- HOW TO COMPLETE THIS TASK
Your job is to report every line of the entries that has "informative".

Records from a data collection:
****************
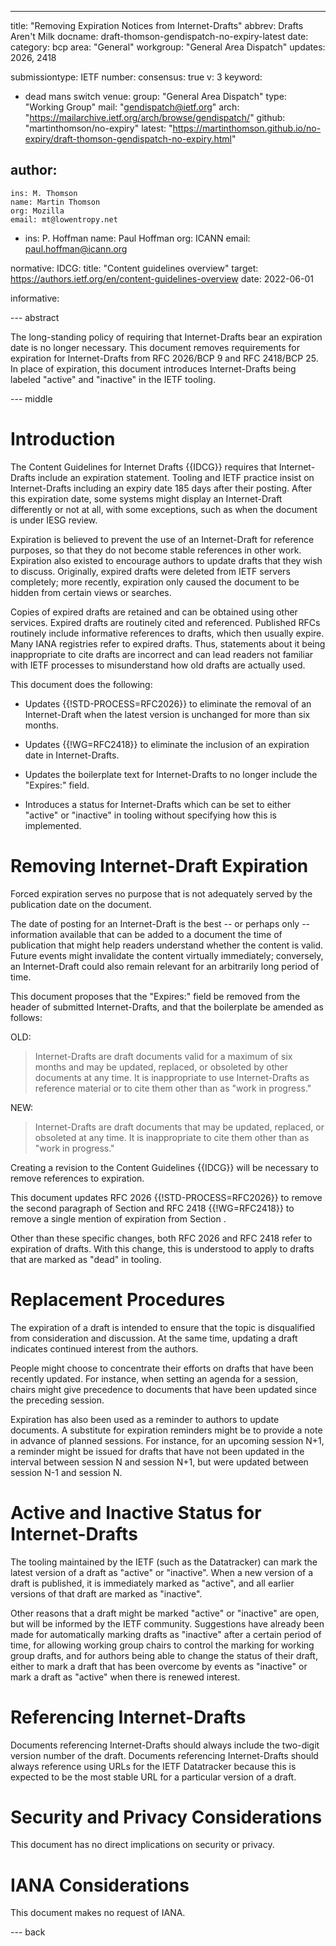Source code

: ---
title: "Removing Expiration Notices from Internet-Drafts"
abbrev: Drafts Aren't Milk
docname: draft-thomson-gendispatch-no-expiry-latest
date:
category: bcp
area: "General"
workgroup: "General Area Dispatch"
updates: 2026, 2418

submissiontype: IETF
number:
consensus: true
v: 3
keyword:
 - dead mans switch
venue:
  group: "General Area Dispatch"
  type: "Working Group"
  mail: "gendispatch@ietf.org"
  arch: "https://mailarchive.ietf.org/arch/browse/gendispatch/"
  github: "martinthomson/no-expiry"
  latest: "https://martinthomson.github.io/no-expiry/draft-thomson-gendispatch-no-expiry.html"

author:
  -
    ins: M. Thomson
    name: Martin Thomson
    org: Mozilla
    email: mt@lowentropy.net
  -
    ins: P. Hoffman
    name: Paul Hoffman
    org: ICANN
    email: paul.hoffman@icann.org

normative:
  IDCG:
    title: "Content guidelines overview"
    target: https://authors.ietf.org/en/content-guidelines-overview
    date: 2022-06-01

informative:

--- abstract

The long-standing policy of requiring that Internet-Drafts bear an expiration
date is no longer necessary.  This document removes requirements for expiration
for Internet-Drafts from RFC 2026/BCP 9 and RFC 2418/BCP 25.
In place of expiration, this document introduces Internet-Drafts being labeled
"active" and "inactive" in the IETF tooling.


--- middle

# Introduction

The Content Guidelines for Internet Drafts {{IDCG}} requires that
Internet-Drafts include an expiration statement.  Tooling and IETF practice
insist on Internet-Drafts including an expiry date 185 days after their posting.
After this expiration date, some systems might display an Internet-Draft
differently or not at all, with some exceptions, such as when the document is
under IESG review.

Expiration is believed to prevent the use of an Internet-Draft for reference
purposes, so that they do not become stable references in other work.
Expiration also existed to encourage authors to update drafts that they wish to
discuss.  Originally, expired drafts were deleted from IETF servers completely;
more recently, expiration only caused the document to be hidden from certain
views or searches.

Copies of expired drafts are retained and can be obtained using other services.
Expired drafts are routinely cited and referenced.  Published RFCs routinely
include informative references to drafts, which then usually expire.
Many IANA registries refer to expired drafts.
Thus, statements about it being inappropriate to cite drafts are incorrect and
can lead readers not familiar with IETF processes to misunderstand how old
drafts are actually used.

This document does the following:

- Updates {{!STD-PROCESS=RFC2026}} to eliminate the removal of an Internet-Draft
when the latest version is unchanged for more than six months.

- Updates {{!WG=RFC2418}} to eliminate the inclusion of an expiration date in
Internet-Drafts.

- Updates the boilerplate text for Internet-Drafts to no longer include the
"Expires:" field.

- Introduces a status for Internet-Drafts which can be set to either "active" or "inactive" in
tooling without specifying how this is implemented.


# Removing Internet-Draft Expiration

Forced expiration serves no purpose that is not adequately served by the
publication date on the document.

The date of posting for an Internet-Draft is the best -- or perhaps only --
information available that can be added to a document the time of publication
that might help readers understand whether the content is valid.  Future events
might invalidate the content virtually immediately; conversely, an
Internet-Draft could also remain relevant for an arbitrarily long period of
time.

This document proposes that the "Expires:" field be removed from the header of
submitted Internet-Drafts, and that the boilerplate be amended as follows:

OLD:

> Internet-Drafts are draft documents valid for a maximum of six months and may
  be updated, replaced, or obsoleted by other documents at any time. It is
  inappropriate to use Internet-Drafts as reference material or to cite them
  other than as "work in progress."

NEW:

> Internet-Drafts are draft documents that may be updated, replaced, or
  obsoleted at any time. It is inappropriate to cite them other than as "work in
  progress."

Creating a revision to the Content Guidelines {{IDCG}} will be necessary to
remove references to expiration.

This document updates RFC 2026 {{!STD-PROCESS=RFC2026}} to remove the second
paragraph of Section <xref format="none" section="2.2" sectionFormat="bare"
target="STD-PROCESS"/> and RFC 2418 {{!WG=RFC2418}} to remove a single mention
of expiration from Section <xref format="none" section="7.2"
sectionFormat="bare" target="WG"/>.

Other than these specific changes, both RFC 2026 and RFC 2418 refer to
expiration of drafts.  With this change, this is understood to apply to drafts
that are marked as "dead" in tooling.


# Replacement Procedures

The expiration of a draft is intended to ensure that the topic is disqualified
from consideration and discussion.  At the same time, updating a draft
indicates continued interest from the authors.

People might choose to concentrate their efforts on drafts that have been
recently updated.  For instance, when setting an agenda for a session, chairs
might give precedence to documents that have been updated since the preceding
session.

Expiration has also been used as a reminder to authors to update documents.  A
substitute for expiration reminders might be to provide a note in advance of
planned sessions.  For instance, for an upcoming session N+1, a reminder might
be issued for drafts that have not been updated in the interval between session
N and session N+1, but were updated between session N-1 and session N.


# Active and Inactive Status for Internet-Drafts

The tooling maintained by the IETF (such as the Datatracker) can mark the latest
version of a draft as "active" or "inactive".
When a new version of a draft is published, it is immediately marked as "active",
and all earlier versions of that draft are marked as "inactive".

Other reasons that a draft might be marked "active" or "inactive" are open, 
but will be informed by the IETF community.
Suggestions have already been made
for automatically marking drafts as "inactive" after a certain period of time,
for allowing working group chairs to control the marking for working group drafts,
and for authors being able to change the status of their draft, 
either to mark a draft that has been overcome by events as "inactive"
or mark a draft as "active" when there is renewed interest.


# Referencing Internet-Drafts

Documents referencing Internet-Drafts should always include the two-digit version number of the draft.
Documents referencing Internet-Drafts should always reference using URLs for the IETF Datatracker
because this is expected to be the most stable URL for a particular version of a draft.


# Security and Privacy Considerations

This document has no direct implications on security or privacy.


# IANA Considerations

This document makes no request of IANA.


--- back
****************
- REPLY TO THE EXERCISE
informative:
include informative references to drafts, which then usually expire.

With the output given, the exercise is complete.